▶ **What you have to do**
Return exactly the lines of the entries, from the one with "Quickly add text" to the last.

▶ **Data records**
▬▬▬▬▬▬
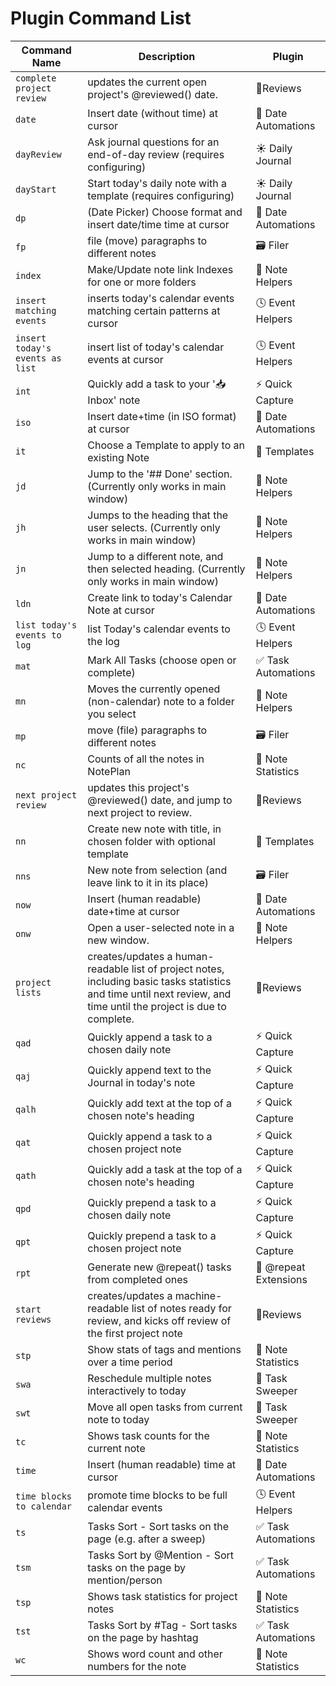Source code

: # Plugin Command List

| Command Name | Description | Plugin |
| --- | --- | --- |
| `complete project review` | updates the current open project's @reviewed() date. | 🔬Reviews |
| `date` | Insert date (without time) at cursor | 📅 Date Automations |
| `dayReview` | Ask journal questions for an end-of-day review (requires configuring) | ☀️ Daily Journal |
| `dayStart` | Start today's daily note with a template (requires configuring) | ☀️ Daily Journal |
| `dp` | (Date Picker) Choose format and insert date/time time at cursor | 📅 Date Automations |
| `fp` | file (move) paragraphs to different notes | 🗃 Filer |
| `index` | Make/Update note link Indexes for one or more folders | 📙 Note Helpers |
| `insert matching events` | inserts today's calendar events matching certain patterns at cursor | 🕓 Event Helpers |
| `insert today's events as list` | insert list of today's calendar events at cursor | 🕓 Event Helpers |
| `int` | Quickly add a task to your '📥 Inbox' note | ⚡️ Quick Capture |
| `iso` | Insert date+time (in ISO format) at cursor | 📅 Date Automations |
| `it` | Choose a Template to apply to an existing Note | 🔩 Templates |
| `jd` | Jump to the '## Done' section. (Currently only works in main window) | 📙 Note Helpers |
| `jh` | Jumps to the heading that the user selects. (Currently only works in main window) | 📙 Note Helpers |
| `jn` | Jump to a different note, and then selected heading. (Currently only works in main window) | 📙 Note Helpers |
| `ldn` | Create link to today's Calendar Note at cursor | 📅 Date Automations |
| `list today's events to log` | list Today's calendar events to the log | 🕓 Event Helpers |
| `mat` | Mark All Tasks (choose open or complete) | ✅ Task Automations |
| `mn` | Moves the currently opened (non-calendar) note to a folder you select | 📙 Note Helpers |
| `mp` | move (file) paragraphs to different notes | 🗃 Filer |
| `nc` | Counts of all the notes in NotePlan | 🔢 Note Statistics |
| `next project review` | updates this project's @reviewed() date, and jump to next project to review. | 🔬Reviews |
| `nn` | Create new note with title, in chosen folder with optional template | 🔩 Templates |
| `nns` | New note from selection (and leave link to it in its place) | 🗃 Filer |
| `now` | Insert (human readable) date+time at cursor | 📅 Date Automations |
| `onw` | Open a user-selected note in a new window. | 📙 Note Helpers |
| `project lists` | creates/updates a human-readable list of project notes, including basic tasks statistics and time until next review, and time until the project is due to complete. | 🔬Reviews |
| `qad` | Quickly append a task to a chosen daily note | ⚡️ Quick Capture |
| `qaj` | Quickly append text to the Journal in today's note | ⚡️ Quick Capture |
| `qalh` | Quickly add text at the top of a chosen note's heading | ⚡️ Quick Capture |
| `qat` | Quickly append a task to a chosen project note | ⚡️ Quick Capture |
| `qath` | Quickly add a task at the top of a chosen note's heading | ⚡️ Quick Capture |
| `qpd` | Quickly prepend a task to a chosen daily note | ⚡️ Quick Capture |
| `qpt` | Quickly prepend a task to a chosen project note | ⚡️ Quick Capture |
| `rpt` | Generate new @repeat() tasks from completed ones | 🔁 @repeat Extensions |
| `start reviews` | creates/updates a machine-readable list of notes ready for review, and kicks off review of the first project note | 🔬Reviews |
| `stp` | Show stats of tags and mentions over a time period | 🔢 Note Statistics |
| `swa` | Reschedule multiple notes interactively to today | 🧹 Task Sweeper |
| `swt` | Move all open tasks from current note to today | 🧹 Task Sweeper |
| `tc` | Shows task counts for the current note | 🔢 Note Statistics |
| `time` | Insert (human readable) time at cursor | 📅 Date Automations |
| `time blocks to calendar` | promote time blocks to be full calendar events | 🕓 Event Helpers |
| `ts` | Tasks Sort - Sort tasks on the page (e.g. after a sweep) | ✅ Task Automations |
| `tsm` | Tasks Sort by @Mention - Sort tasks on the page by mention/person | ✅ Task Automations |
| `tsp` | Shows task statistics for project notes | 🔢 Note Statistics |
| `tst` | Tasks Sort by #Tag - Sort tasks on the page by hashtag | ✅ Task Automations |
| `wc` | Shows word count and other numbers for the note | 🔢 Note Statistics |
▬▬▬▬▬▬
▶ **Exercise response**
| `qalh` | Quickly add text at the top of a chosen note's heading | ⚡️ Quick Capture |
| `qat` | Quickly append a task to a chosen project note | ⚡️ Quick Capture |
| `qath` | Quickly add a task at the top of a chosen note's heading | ⚡️ Quick Capture |
| `qpd` | Quickly prepend a task to a chosen daily note | ⚡️ Quick Capture |
| `qpt` | Quickly prepend a task to a chosen project note | ⚡️ Quick Capture |
| `rpt` | Generate new @repeat() tasks from completed ones | 🔁 @repeat Extensions |
| `start reviews` | creates/updates a machine-readable list of notes ready for review, and kicks off review of the first project note | 🔬Reviews |
| `stp` | Show stats of tags and mentions over a time period | 🔢 Note Statistics |
| `swa` | Reschedule multiple notes interactively to today | 🧹 Task Sweeper |
| `swt` | Move all open tasks from current note to today | 🧹 Task Sweeper |
| `tc` | Shows task counts for the current note | 🔢 Note Statistics |
| `time` | Insert (human readable) time at cursor | 📅 Date Automations |
| `time blocks to calendar` | promote time blocks to be full calendar events | 🕓 Event Helpers |
| `ts` | Tasks Sort - Sort tasks on the page (e.g. after a sweep) | ✅ Task Automations |
| `tsm` | Tasks Sort by @Mention - Sort tasks on the page by mention/person | ✅ Task Automations |
| `tsp` | Shows task statistics for project notes | 🔢 Note Statistics |
| `tst` | Tasks Sort by #Tag - Sort tasks on the page by hashtag | ✅ Task Automations |
| `wc` | Shows word count and other numbers for the note | 🔢 Note Statistics |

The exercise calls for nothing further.